The Art Gallery of Ontario has chosen the designers for its next major expansion – led by an architect known for her subtlety and her expertise with visual art.
Selldorf Architects, headed by Annabelle Selldorf, will lead the design team for the expansion in collaboration with Toronto firms Diamond Schmitt and Two Row Architect. The project, dubbed AGO Global Contemporary, will consist almost entirely of new gallery space to display contemporary art. The gallery aims to begin construction, if planning approvals are in hand, in 2024.
The project has a straightforward mandate, according to AGO director and chief executive officer Stephan Jost. “It’s simply gallery space,” Mr. Jost said. “Not a gift shop, not storage. This is just public space so our curators can put together great exhibitions from our collection.”
Mr. Jost said the expansion will provide big and flexible volumes suited to the varied media of contemporary art. The AGO wants to use these galleries to reach a young and diverse audience, which the gallery has been working to welcome in recent years. “We want the work we show to reflect the city that we serve,” he said.
Global Contemporary will be the seventh expansion of the AGO since it was founded in 1900. The last one, led by Frank Gehry, opened in 2008.
According to the AGO, the new galleries would add about 40,000 square feet of gallery space. The institution now has about 135,000 square feet of galleries.
The AGO imagines the expansion as a six-storey tower rising near the southeast corner of the building, facing Grange Park. This is near the AGO’s existing tower of galleries designed by Mr. Gehry and the adjacent OCAD University complex, with its flying tabletop designed by Will Alsop and a planned future expansion by architects Morphosis.
“The Gehry and the Alsop are big statements and very Expressionist,” Mr. Jost said. “So I knew that competing visually was not the right way to go. This addition had to be super-subtle.”
For subtlety, the AGO turned to Ms. Selldorf and her firm. A German-born New Yorker, Ms. Selldorf leads a studio with extensive experience in gallery architecture and exhibition design. This month, they opened a major expansion of the Museum of Contemporary Art San Diego.

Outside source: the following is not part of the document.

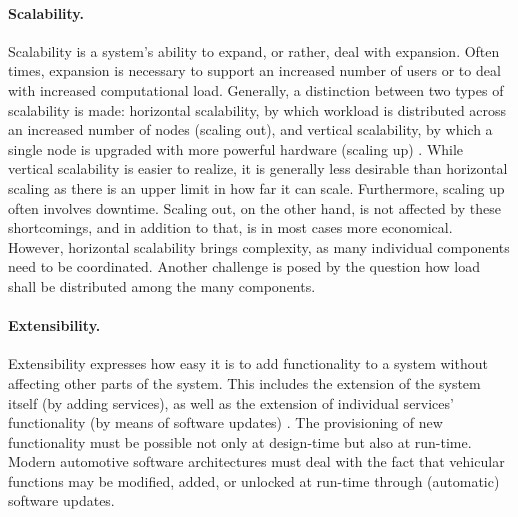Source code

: \paragraph{Scalability.}
Scalability is a system's ability to expand, or rather, deal with expansion. Often times, expansion is necessary to support an increased number of users or to deal with increased computational load. Generally, a distinction between two types of scalability is made: horizontal scalability, by which workload is distributed across an increased number of nodes (scaling out), and vertical scalability, by which a single node is upgraded with more powerful hardware (scaling up) \cite{tanenbaum2017distributed}. While vertical scalability is easier to realize, it is generally less desirable than horizontal scaling as there is an upper limit in how far it can scale. Furthermore, scaling up often involves downtime. Scaling out, on the other hand, is not affected by these shortcomings, and in addition to that, is in most cases more economical. However, horizontal scalability brings complexity, as many individual components need to be coordinated. Another challenge is posed by the question how load shall be distributed among the many components.

\paragraph{Extensibility.}
Extensibility expresses how easy it is to add functionality to a system without affecting other parts of the system. This includes the extension of the system itself (by adding services), as well as the extension of individual services' functionality (by means of software updates) \cite{o2007quality}. The provisioning of new functionality must be possible not only at design-time but also at run-time. Modern automotive software architectures must deal with the fact that vehicular functions may be modified, added, or unlocked at run-time through (automatic) software updates.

Ms. Selldorf described the AGO commission as challenging and exciting. “It is a very complex job, and we have to get our feet wet and understand the visitor’s experience,” she said. “The architectural form will follow.”
Among the key issues, she said, are providing a clear sense of orientation to visitors. This was a similar challenge in the San Diego museum, she said. That museum, like the AGO, had been expanded piecemeal over time.
Mr. Jost said her studio is well-prepared for the complexities. He praised Ms. Selldorf’s design of the Neue Galerie in New York, which converted a 1914 Beaux-Arts mansion into a gallery. “The house had a really strong personality, and her architecture is not showy at all,” Mr. Jost said. “You just feel that it’s right.”
AGO’s leadership interviewed the entire design team, Mr. Jost said. He expressed confidence that Diamond Schmitt will be “extremely competent and effective.” Brian Porter of Two Row is “an excellent listener and communicator” who will ensure that the museum “is very specifically of this place.”
What will that look like? Ms. Selldorf would not speculate. However, she said: “I think great architecture leaves a quiet imprint on the visitor’s memory. Not the first thing – hopefully they remember the art that they look at first – but the two go hand in hand.”
Mr. Jost struck a similar note. “It’s going to be a damn good piece of architecture,” he said. “It’s not going to be the loudest building on the skyline, but it’s going to be one of the best.”